Akhir-akhir ini kita disuguhkan tentang kekacauan ujian nasional U.N. ujian ini bersifat nasional tapi pada tahun2013 malah bersifat daerah, kenapa? Karena keterlambatan naskah soal dari pusat sehingga tiap daerah mempunyai waktu tersendiri melaksanakan UN, bahkan keterlambatan ini sampai 11 provinsi. Saya sedari dulu (dari awal mengikuti UN) adalah orang yang menolak sistem penilaian hasil siswa dengan UN. Memang sekarang menggunakan presentase 60% dari sekolah dan UN 40% tapi apa yang terjadi dilapangan? Hal itu malah membuat guru berlomba-lomba mengatrol nilai, padahal si guru lupa bahwa proses pendidikan bukan hanya soal nilai tapi moral. Demoralisasi manusia Indonesia juga mendapat pesentase dari kegagalan pendidikan kita yang bermuara pada hasil. Saya jadi teringat kata-kata Prof Yusril Ihza Mahendra “kita anti korupsi, tapi kita membangun sistem yang membuka peluang korupsi” inilah yang terjadi di pendidikan kita. Mereka pembuat kebijakan telah lupa, bahwa ingin bersaing dengan Singapura atau Malaysia boleh saja tapi dengan merampas kebebasan anak-anak untuk bermain dengan diberi bebean target nilai untuk mencapai hal tersebut adalah GILA! Kenapa saya sebut seperti itu? Karena tugas anak-anak adalah bermain, jika anak-anak sekarang sudah terlalu serius maka ketika dewasa dia akan memutar pikirannya bahwa sekaranglah, saat dewasa saya bisa bermain, maka jangan kaget saat Gus Dur pernah berkata bahwa DPR seperti taman kanak-kanak (miris).

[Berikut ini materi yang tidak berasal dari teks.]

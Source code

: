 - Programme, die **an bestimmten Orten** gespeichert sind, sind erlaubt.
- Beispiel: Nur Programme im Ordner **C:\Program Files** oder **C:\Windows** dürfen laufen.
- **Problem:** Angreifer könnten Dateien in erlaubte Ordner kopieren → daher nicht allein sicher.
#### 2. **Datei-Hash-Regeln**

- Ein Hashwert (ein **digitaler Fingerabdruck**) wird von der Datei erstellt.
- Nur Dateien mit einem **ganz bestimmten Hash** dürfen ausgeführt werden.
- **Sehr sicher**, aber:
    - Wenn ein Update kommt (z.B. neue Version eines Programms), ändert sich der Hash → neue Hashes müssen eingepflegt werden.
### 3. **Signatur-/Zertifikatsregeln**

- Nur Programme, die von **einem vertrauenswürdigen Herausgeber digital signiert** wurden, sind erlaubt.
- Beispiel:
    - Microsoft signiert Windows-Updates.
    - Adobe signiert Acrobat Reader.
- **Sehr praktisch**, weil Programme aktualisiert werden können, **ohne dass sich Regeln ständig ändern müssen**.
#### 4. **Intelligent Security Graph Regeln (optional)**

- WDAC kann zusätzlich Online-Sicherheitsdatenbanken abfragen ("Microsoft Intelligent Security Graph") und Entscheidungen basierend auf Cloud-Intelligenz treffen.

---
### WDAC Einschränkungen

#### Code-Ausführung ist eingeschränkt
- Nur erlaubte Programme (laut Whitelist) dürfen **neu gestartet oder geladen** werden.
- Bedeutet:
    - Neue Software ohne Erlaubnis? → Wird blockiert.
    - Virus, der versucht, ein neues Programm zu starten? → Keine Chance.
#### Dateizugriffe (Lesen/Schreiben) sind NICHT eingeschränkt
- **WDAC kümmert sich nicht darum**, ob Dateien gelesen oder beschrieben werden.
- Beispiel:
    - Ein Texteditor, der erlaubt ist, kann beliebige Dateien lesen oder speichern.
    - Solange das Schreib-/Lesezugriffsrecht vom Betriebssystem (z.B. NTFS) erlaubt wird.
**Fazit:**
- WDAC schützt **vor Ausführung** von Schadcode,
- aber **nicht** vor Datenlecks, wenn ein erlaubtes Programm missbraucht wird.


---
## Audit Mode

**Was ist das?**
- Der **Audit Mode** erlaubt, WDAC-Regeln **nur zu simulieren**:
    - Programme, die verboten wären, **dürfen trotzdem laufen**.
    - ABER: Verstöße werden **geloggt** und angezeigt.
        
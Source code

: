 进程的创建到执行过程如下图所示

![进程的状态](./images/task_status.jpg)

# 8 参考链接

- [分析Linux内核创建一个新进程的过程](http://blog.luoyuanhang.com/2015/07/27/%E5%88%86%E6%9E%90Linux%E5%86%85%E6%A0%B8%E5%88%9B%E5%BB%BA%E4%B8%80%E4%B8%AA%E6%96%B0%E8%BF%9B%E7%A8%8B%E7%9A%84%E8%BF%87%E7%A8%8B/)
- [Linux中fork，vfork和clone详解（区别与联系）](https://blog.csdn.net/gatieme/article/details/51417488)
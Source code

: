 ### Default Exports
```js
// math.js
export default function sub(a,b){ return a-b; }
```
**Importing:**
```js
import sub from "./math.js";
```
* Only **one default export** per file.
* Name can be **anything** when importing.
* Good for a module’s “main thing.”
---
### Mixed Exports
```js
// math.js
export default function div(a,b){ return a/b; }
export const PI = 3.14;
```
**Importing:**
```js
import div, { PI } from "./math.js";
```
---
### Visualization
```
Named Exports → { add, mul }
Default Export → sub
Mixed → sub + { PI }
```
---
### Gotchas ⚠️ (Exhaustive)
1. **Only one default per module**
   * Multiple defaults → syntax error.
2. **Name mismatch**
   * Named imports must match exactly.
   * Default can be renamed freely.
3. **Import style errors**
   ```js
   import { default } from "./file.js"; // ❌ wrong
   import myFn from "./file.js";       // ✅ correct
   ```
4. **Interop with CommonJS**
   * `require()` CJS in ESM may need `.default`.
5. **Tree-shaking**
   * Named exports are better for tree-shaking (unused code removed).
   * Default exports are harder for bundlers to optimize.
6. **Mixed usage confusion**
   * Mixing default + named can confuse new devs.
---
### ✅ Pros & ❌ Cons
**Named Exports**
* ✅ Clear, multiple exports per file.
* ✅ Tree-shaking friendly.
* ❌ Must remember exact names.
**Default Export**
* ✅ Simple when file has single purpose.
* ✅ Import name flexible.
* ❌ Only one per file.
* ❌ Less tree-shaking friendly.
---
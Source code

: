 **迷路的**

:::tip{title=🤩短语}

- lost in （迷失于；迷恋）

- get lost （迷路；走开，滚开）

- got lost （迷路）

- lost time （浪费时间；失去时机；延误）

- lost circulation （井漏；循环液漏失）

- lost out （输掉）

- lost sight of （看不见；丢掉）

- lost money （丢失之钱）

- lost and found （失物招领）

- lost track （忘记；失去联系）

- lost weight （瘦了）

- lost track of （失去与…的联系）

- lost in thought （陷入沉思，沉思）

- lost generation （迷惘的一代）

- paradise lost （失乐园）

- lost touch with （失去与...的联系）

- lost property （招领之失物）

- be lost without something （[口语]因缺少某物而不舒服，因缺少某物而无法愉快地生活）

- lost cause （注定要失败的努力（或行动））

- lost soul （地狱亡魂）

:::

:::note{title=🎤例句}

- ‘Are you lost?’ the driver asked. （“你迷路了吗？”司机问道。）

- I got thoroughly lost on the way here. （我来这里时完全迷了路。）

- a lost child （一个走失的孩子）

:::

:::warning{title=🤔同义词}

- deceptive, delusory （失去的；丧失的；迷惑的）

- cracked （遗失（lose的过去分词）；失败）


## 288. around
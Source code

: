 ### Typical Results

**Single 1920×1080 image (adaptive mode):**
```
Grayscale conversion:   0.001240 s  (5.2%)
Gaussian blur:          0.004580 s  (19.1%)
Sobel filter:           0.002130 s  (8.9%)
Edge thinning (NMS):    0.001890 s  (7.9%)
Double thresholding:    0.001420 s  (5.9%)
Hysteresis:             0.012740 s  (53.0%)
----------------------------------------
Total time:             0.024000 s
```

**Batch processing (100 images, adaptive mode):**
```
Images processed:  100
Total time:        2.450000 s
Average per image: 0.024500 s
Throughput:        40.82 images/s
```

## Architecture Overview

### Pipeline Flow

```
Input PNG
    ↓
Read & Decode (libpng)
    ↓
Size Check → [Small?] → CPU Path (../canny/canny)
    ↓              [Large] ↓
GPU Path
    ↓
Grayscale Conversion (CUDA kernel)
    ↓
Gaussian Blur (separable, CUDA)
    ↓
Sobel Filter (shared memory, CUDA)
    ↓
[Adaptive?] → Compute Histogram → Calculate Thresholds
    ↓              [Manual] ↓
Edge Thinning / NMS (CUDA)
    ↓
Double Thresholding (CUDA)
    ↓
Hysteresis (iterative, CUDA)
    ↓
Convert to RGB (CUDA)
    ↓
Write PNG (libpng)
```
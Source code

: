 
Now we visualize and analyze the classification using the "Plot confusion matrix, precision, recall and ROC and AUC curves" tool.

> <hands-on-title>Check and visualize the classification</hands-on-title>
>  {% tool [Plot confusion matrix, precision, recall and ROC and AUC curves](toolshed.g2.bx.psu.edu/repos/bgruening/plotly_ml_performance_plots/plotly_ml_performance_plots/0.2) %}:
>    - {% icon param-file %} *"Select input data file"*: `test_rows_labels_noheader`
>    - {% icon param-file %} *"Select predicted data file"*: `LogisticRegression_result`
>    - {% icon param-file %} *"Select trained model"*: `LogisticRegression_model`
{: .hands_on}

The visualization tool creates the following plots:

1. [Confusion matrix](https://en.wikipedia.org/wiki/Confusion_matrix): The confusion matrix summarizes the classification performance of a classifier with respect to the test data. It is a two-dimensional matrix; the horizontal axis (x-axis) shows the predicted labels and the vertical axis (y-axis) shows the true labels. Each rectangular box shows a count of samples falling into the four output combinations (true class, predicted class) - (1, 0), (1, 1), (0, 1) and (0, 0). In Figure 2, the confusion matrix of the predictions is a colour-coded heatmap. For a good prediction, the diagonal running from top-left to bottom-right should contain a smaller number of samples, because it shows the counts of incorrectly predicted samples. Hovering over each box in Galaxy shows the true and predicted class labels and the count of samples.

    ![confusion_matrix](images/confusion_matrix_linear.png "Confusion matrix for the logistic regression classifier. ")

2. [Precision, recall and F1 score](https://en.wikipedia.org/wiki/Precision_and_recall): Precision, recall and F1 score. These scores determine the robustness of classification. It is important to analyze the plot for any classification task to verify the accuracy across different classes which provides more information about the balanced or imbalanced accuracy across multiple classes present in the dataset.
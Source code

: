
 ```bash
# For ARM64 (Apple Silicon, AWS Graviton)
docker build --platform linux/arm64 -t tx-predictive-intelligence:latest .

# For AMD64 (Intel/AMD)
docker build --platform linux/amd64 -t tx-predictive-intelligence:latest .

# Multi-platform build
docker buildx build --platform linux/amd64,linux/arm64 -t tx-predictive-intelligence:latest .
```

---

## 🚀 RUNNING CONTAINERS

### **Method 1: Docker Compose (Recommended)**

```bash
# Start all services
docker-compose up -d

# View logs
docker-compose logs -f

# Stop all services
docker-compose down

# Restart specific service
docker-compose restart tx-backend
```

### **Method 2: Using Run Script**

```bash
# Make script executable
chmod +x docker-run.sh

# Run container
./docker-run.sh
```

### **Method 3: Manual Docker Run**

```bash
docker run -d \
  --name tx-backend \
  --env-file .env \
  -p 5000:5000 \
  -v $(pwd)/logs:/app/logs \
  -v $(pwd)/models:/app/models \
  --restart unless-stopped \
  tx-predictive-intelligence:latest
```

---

                Harapan saya hanya sederhana, tulisan saya mengenai UN sudah banyak (bisa dilihat di tulisan sebelumnya). Pemilik kebijakan pendidikan harus dengan cermat mendjugment peserta didik dengan nilai yang menjadi pacuan akhir, kita sama-sama tahu bahwa T. Alfa Edison dan A. Einstain dianggap bodoh dari  gurunya tapi apa yang berhasil dia lakukan malah melebihi gurunya, artinya pendidikan itu dinamis, setiap siswa mempunyai kecerdasan yang lain, jika ada kecerdasan psikomotorik, kognigtif dan afektik maka seharusnya pemerintah itu sadar bahwa Ujian Nasional harus segera di hentikan dan diganti dengan ujian daerah serta hanya menjadi indikator atau pemetaan diaman lokasi daerah yang perlu diintensifkan. Pembebanan mata pelajaran yang terlalu padat lebih baik di kurangi dan anak disalurkan minat dan bakatnya sesuai kemampuan dan keinginannya, terus terang beban anak terlalu banyak, mungkin guru bisa pintar karena hanya mengajar satu mata pelajaran tapi anak?? Delapan mata pelajaran lebih harus dia lewati, sungguh berat menjadi anak zaman sekarang, semoga pemilik kebijakan pendidikan bisa bijak dalam mendidik kebijakananya.